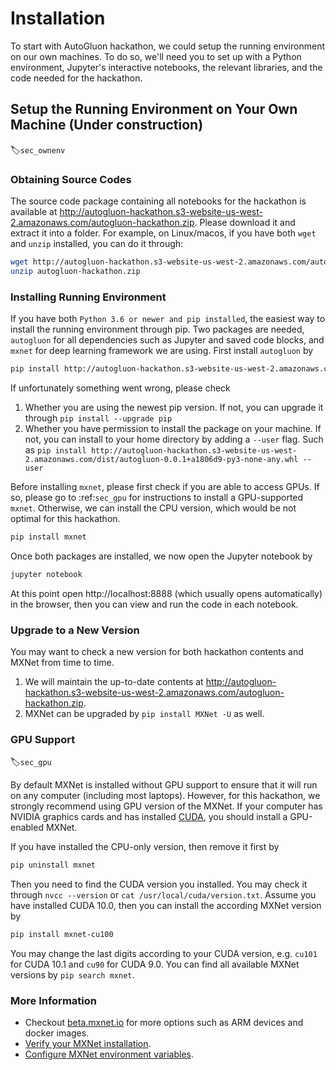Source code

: # Installation

To start with AutoGluon hackathon, we could setup the running environment on our own machines. To do so, we'll need you to set up with a Python environment, Jupyter's interactive notebooks, the relevant libraries, and the code needed for the hackathon.

## Setup the Running Environment on Your Own Machine (Under construction)
:label:`sec_ownenv`

### Obtaining Source Codes

The source code package containing all notebooks for the hackathon is available at http://autogluon-hackathon.s3-website-us-west-2.amazonaws.com/autogluon-hackathon.zip. Please download it and extract it into a folder. For example, on Linux/macos, if you have both `wget` and `unzip` installed, you can do it through:  

```bash
wget http://autogluon-hackathon.s3-website-us-west-2.amazonaws.com/autogluon-hackathon.zip
unzip autogluon-hackathon.zip
```

### Installing Running Environment

If you have both `Python 3.6 or newer and pip installed`, the easiest way to install the running environment through pip. Two packages are needed, `autogluon` for all dependencies such as Jupyter and saved code blocks, and `mxnet` for deep learning framework we are using. First install `autogluon` by

```bash
pip install http://autogluon-hackathon.s3-website-us-west-2.amazonaws.com/dist/autogluon-0.0.1+a1806d9-py3-none-any.whl
```

If unfortunately something went wrong, please check

1. Whether you are using the newest pip version. If not, you can upgrade it through `pip install --upgrade pip`
2. Whether you have permission to install the package on your machine. If not, you can install to your home directory by adding a `--user` flag. Such as `pip install http://autogluon-hackathon.s3-website-us-west-2.amazonaws.com/dist/autogluon-0.0.1+a1806d9-py3-none-any.whl --user`

Before installing `mxnet`, please first check if you are able to access GPUs. If so, please go to :ref:`sec_gpu` for instructions to install a GPU-supported `mxnet`. Otherwise, we can install the CPU version, which would be not optimal for this hackathon.  

```bash
pip install mxnet
```

Once both packages are installed, we now open the Jupyter notebook by

```bash
jupyter notebook
```

At this point open http://localhost:8888 (which usually opens automatically) in the browser, then you can view and run the code in each notebook.

### Upgrade to a New Version

You may want to check a new version for both hackathon contents and MXNet from time to time. 

1. We will maintain the up-to-date contents at http://autogluon-hackathon.s3-website-us-west-2.amazonaws.com/autogluon-hackathon.zip. 
2. MXNet can be upgraded by `pip install MXNet -U` as well. 

### GPU Support

:label:`sec_gpu`

By default MXNet is installed without GPU support to ensure that it will run on any computer (including most laptops). However, for this hackathon, we strongly recommend using GPU version of the MXNet. If your computer has NVIDIA graphics cards and has installed [CUDA](https://developer.nvidia.com/cuda-downloads), you should install a GPU-enabled MXNet. 

If you have installed the CPU-only version, then remove it first by

```bash
pip uninstall mxnet
```

Then you need to find the CUDA version you installed. You may check it through `nvcc --version` or `cat /usr/local/cuda/version.txt`. Assume you have installed CUDA 10.0, then you can install the according MXNet version by 

```bash
pip install mxnet-cu100
```

You may change the last digits according to your CUDA version, e.g. `cu101` for CUDA 10.1 and `cu90` for CUDA 9.0. You can find all available MXNet versions by `pip search mxnet`. 

### More Information

- Checkout [beta.mxnet.io](http://beta.mxnet.io/install/index.html) for more options such as ARM devices and docker images.
- [Verify your MXNet installation](https://beta.mxnet.io/install/validate-mxnet.html).
- [Configure MXNet environment variables](https://mxnet.incubator.apache.org/versions/master/faq/env_var.html).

EXERCISE:
Pull every line with the string "contents" out of the material.

REPLY:
You may want to check a new version for both hackathon contents and MXNet from time to time. 
1. We will maintain the up-to-date contents at http://autogluon-hackathon.s3-website-us-west-2.amazonaws.com/autogluon-hackathon.zip. 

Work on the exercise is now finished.